Poor old eggs; just as they recover from one slur, along comes another. Eggs, as we know, can harbour a bacterium called salmonella. Cases of food poisoning, or even death, from eating eggs are isolated but do occur. Therefore, the only way we can be absolutely certain of not being affected is by only eating eggs that are well cooked, with hard yolks and no trace of softness or runny yolk at all. Ugh!

What we all need to do is consider this very seriously and be individually responsible for make our own decisions. Life, in the end, is full of risks. The only way I can be absolutely sure I won't be involved in a car accident (and statistically this is far greater risk than eating eggs) is to never ride in a car. But I am personally willing to take that risk - as I am when I eat a soft boiled egg. So it's a personal decision. As a general practice, though, it is not advisable to serve these to vulnerable groups, such as very young children, pregnant women, the elderly or anyone weakened by serious illness.
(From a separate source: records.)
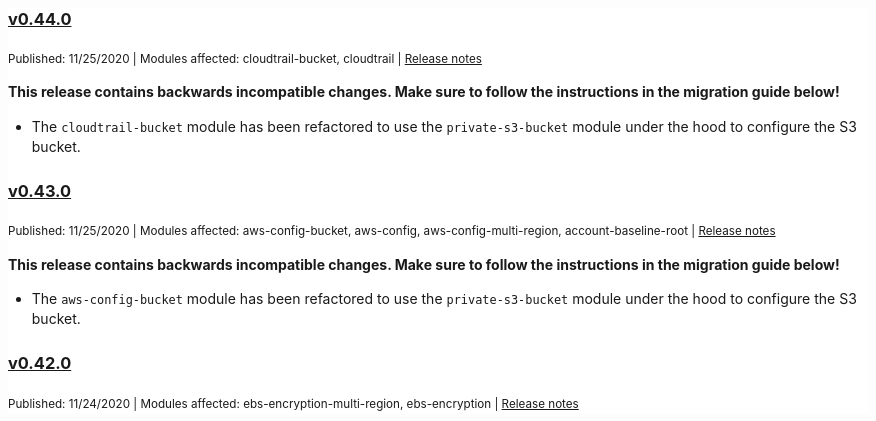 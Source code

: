 ### [v0.44.0](https://github.com/tnn-tnn-tnn-tnn-tnn-gruntwork-io/terraform-aws-security/releases/tag/v0.44.0)

<p style={{marginTop: "-20px", marginBottom: "10px"}}>
  <small>Published: 11/25/2020 | Modules affected: cloudtrail-bucket, cloudtrail | <a href="https://github.com/tnn-tnn-tnn-tnn-tnn-gruntwork-io/terraform-aws-security/releases/tag/v0.44.0">Release notes</a></small>
</p>

<div style={{"overflow":"hidden","textOverflow":"ellipsis","display":"-webkit-box","WebkitLineClamp":10,"lineClamp":10,"WebkitBoxOrient":"vertical"}}>

  
**This release contains backwards incompatible changes. Make sure to follow the instructions in the migration guide below!**
- The `cloudtrail-bucket` module has been refactored to use the `private-s3-bucket` module under the hood to configure the S3 bucket.



</div>


### [v0.43.0](https://github.com/tnn-tnn-tnn-tnn-tnn-gruntwork-io/terraform-aws-security/releases/tag/v0.43.0)

<p style={{marginTop: "-20px", marginBottom: "10px"}}>
  <small>Published: 11/25/2020 | Modules affected: aws-config-bucket, aws-config, aws-config-multi-region, account-baseline-root | <a href="https://github.com/tnn-tnn-tnn-tnn-tnn-gruntwork-io/terraform-aws-security/releases/tag/v0.43.0">Release notes</a></small>
</p>

<div style={{"overflow":"hidden","textOverflow":"ellipsis","display":"-webkit-box","WebkitLineClamp":10,"lineClamp":10,"WebkitBoxOrient":"vertical"}}>

  
__This release contains backwards incompatible changes. Make sure to follow the instructions in the migration guide below!__

- The `aws-config-bucket` module has been refactored to use the `private-s3-bucket` module under the hood to configure the S3 bucket.



</div>


### [v0.42.0](https://github.com/tnn-tnn-tnn-tnn-tnn-gruntwork-io/terraform-aws-security/releases/tag/v0.42.0)

<p style={{marginTop: "-20px", marginBottom: "10px"}}>
  <small>Published: 11/24/2020 | Modules affected: ebs-encryption-multi-region, ebs-encryption | <a href="https://github.com/tnn-tnn-tnn-tnn-tnn-gruntwork-io/terraform-aws-security/releases/tag/v0.42.0">Release notes</a></small>
</p>

<div style={{"overflow":"hidden","textOverflow":"ellipsis","display":"-webkit-box","WebkitLineClamp":10,"lineClamp":10,"WebkitBoxOrient":"vertical"}}>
Some general egg information

  1. Is there any difference between brown and white shells?
    None whatsoever. The colour of the shell is determined by the breed of the hen that laid it. Aesthetically speaking, white denotes a sophisticated kind of purity, while brown is full of rural wholeness.
  2. Size. Having gone through a couple of decades of numbering eggs, we are now backto size descriptions, which are as follows; very large, large, medium and small. Please note that in this book the eggs used in all recipes are large.
  3. The eggs now available on a large scale commercially are as follows: free range means the hens have continuous daytime access to open-air runs that contain vegetation; barn or perchery means the hens are enclosed but have floor space covered in straw or other materials. Eggs labelled organic are produced in the same way as free-range, but, in this case, the hens' habitat is land that has been certified as free from herbicides and pesticides (as is the land on which their feed has been grown). The remaining eggs are all produced in battery units.
  4. There are, of course, other types of eggs. I have included recipes and timings for commercially produced eggs (ie. hens' and quails' eggs), but if you have access to and want to cook other types of eggs (goose, turkey, duck) then allow extra time for size. If you are baking, the best way to measure is by comparing the eggs you are using weight for weight with hens' eggs to give you a guideline. Gulls' eggs are pretty rare and exclusive, but they should be boiled like quails' eggs, peeled and are traditionally served with a sprinkling of celery salt.